Autrement dit, des entreprises dont les pics d’activité ne tombent pas à la même saison se partagent des salariés. Des groupements d’employeurs se sont depuis constitués pour employer toutes sortes d’experts dont les compétences font défaut à chacun d’entre eux : du classique directeur administratif et financier au récent responsable du développement durable.

Contacts

Fédération nationale des associations de travail de temps partagé (Fnattp) La Fnattp regroupe les associations de cadres en temps partagé : elles sont 70 environ en France à faire de la prospection d’entreprises et de la mise en relations. Les adhérents doivent souscrire à une charte de qualité.

Union des groupements d’employeurs de France (UGEF) Regroupe 300 groupements d’employeurs en France, soit 10.000 entreprises en France et 12.000 emplois (hors secteur agricole). Dans la charte qualité, les adhérents s’engagent à créer des emplois maillés et durables et à développer les compétences de leurs collaborateurs ainsi qu’à obtenir une confidentialité et un devoir de réserve de la part des salariés. Tél : 01 40 17 91 10 www.ugef.fr

Observatoire du temps partagé (Otp) Créé en 1993, c’est une unité opérationnelle de l’ANDRH, l’association nationale des directeurs de ressources humaines. Tous les vendredi matin, une permanence est assurée. Cadres en recherche d’emploi ou entreprises peuvent être conseillées. Contacter aussi l’OTP pour obtenir un modèle de contrat de travail, il a été élaboré avec le département juridique de Pôle-Emploi (ex-Anpe). Tél :01.42.25.18.21 Fax : 01.56.88.18.29

Multisalariat : plusieurs contrats de travail et plusieurs employeurs

Bien que le multisalariat soit inconnu du droit du travail, les administrations le reconnaissent. Une occasion supplémentaire pour les entreprises d’y recourir.
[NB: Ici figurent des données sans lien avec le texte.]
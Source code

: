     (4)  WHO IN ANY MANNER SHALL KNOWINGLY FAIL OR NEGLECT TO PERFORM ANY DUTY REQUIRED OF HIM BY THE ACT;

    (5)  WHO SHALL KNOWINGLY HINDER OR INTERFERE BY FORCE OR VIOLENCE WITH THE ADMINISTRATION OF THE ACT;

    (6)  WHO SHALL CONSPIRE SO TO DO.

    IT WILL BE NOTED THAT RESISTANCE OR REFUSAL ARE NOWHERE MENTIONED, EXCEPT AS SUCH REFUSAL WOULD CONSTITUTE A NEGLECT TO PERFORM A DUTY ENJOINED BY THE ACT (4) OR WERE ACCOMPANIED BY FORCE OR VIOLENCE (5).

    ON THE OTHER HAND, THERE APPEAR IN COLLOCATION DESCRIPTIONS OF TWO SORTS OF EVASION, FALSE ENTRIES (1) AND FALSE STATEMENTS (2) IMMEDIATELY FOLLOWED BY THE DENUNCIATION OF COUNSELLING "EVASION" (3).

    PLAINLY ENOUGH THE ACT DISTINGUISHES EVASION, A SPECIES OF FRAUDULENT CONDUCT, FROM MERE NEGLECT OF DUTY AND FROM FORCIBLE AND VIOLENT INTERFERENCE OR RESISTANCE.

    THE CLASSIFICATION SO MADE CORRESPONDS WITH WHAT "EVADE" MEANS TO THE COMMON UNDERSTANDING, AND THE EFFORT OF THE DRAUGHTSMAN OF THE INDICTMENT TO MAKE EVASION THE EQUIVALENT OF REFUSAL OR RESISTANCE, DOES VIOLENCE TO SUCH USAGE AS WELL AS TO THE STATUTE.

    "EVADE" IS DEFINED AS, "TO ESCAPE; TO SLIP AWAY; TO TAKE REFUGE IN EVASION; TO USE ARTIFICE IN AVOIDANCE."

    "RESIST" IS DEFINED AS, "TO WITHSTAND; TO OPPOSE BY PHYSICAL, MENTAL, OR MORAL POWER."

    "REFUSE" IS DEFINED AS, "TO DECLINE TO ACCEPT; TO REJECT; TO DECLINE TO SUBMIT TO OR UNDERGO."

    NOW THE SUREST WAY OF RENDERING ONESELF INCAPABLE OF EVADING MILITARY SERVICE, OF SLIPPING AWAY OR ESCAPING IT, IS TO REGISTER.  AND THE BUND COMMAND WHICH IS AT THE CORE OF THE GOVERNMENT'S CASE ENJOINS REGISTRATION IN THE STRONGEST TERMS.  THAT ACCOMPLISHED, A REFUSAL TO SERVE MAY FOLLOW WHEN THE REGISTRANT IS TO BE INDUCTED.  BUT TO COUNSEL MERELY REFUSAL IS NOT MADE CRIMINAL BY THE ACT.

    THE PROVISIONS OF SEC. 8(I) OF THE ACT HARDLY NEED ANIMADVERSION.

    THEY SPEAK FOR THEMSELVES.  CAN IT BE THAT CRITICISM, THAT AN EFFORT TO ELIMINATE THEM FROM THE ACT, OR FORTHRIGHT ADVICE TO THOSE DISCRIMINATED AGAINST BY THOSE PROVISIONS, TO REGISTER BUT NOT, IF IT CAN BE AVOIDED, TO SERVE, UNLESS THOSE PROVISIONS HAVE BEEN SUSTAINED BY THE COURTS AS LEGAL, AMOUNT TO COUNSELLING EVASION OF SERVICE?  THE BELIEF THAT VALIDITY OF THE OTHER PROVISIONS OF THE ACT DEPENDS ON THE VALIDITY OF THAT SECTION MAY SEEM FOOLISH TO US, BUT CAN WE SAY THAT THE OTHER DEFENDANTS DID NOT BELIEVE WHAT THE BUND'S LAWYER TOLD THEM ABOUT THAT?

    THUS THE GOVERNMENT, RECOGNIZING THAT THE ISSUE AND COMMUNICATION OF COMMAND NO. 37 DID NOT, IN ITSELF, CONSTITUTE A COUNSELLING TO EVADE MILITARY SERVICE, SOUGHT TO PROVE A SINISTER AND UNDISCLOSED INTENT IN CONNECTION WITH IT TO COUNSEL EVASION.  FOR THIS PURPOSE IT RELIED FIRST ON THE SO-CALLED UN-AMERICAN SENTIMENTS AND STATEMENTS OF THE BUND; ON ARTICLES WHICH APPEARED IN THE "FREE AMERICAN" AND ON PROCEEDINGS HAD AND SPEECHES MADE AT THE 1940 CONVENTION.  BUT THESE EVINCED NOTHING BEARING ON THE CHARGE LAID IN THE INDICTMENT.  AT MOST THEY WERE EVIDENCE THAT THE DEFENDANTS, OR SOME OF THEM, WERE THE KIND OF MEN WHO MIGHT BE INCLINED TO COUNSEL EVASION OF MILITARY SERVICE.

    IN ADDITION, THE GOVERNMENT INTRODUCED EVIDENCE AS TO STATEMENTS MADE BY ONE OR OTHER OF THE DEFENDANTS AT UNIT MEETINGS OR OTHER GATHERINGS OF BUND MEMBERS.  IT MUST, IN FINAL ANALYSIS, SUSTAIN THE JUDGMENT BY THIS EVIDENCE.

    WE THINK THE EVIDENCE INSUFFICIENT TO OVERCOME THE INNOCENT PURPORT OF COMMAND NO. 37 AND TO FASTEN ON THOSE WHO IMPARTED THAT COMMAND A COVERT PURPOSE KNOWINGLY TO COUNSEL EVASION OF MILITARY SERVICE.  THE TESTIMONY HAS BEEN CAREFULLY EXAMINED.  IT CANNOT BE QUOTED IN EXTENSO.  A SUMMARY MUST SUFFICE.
Le temps partagé se pratique aussi sous la forme du multisalariat. Le salarié a alors signé plusieurs contrats de travail avec plusieurs employeurs. « Dans la réalité, il ne peut travailler qu’avec deux ou trois au maximum par semaine. Au-delà, c’est, à l’expérience, insoutenable », analyse Max Valencourt, de l’Observatoire du temps partagé.
Dans cette formule, les entreprises utilisatrices n’ont aucune obligation les unes envers les autres, alors que, dans le cas du groupement d’employeurs, chaque adhérent est solidaire des autres pour toutes les dettes sociales du groupement. Sur le plan juridique, autant le groupement d’employeurs est encadré par plusieurs textes de loi, autant le multisalariat est inconnu du droit du travail.

« Pourtant, toutes les administrations, du fisc à l’Urssaf en passant par l’Agirc et l’Arcco, le reconnaissent », pointe Max Valencourt. De fait, le multisalariat se trouve assimilé au temps partiel, une formule hyperprotectrice qui souffre pourtant d’une image négative, y compris dans les hautes sphères. Gare aux idées reçues ! Quand on pense temps partiel, on pense encore trop souvent caissière de supermarché. Il y a dix ans, Martine Aubry, alors ministre du Travail, avait cette idée, selon Max Valencourt, qui fait la guerre aux clichés : « Ce sont aussi des cadres apporteurs de compétences, experts dans leur domaine, et pour qui ce n’est pas du temps partiel subi ! »
A quelque chose, malheur est bon : l’actuelle récession encourage toutes les formes de travail souples et pragmatiques pour créer son job ou s’assurer des compétences. Temps partagé, pluriactivité ou auto-entrepreneuriat gagnent du terrain.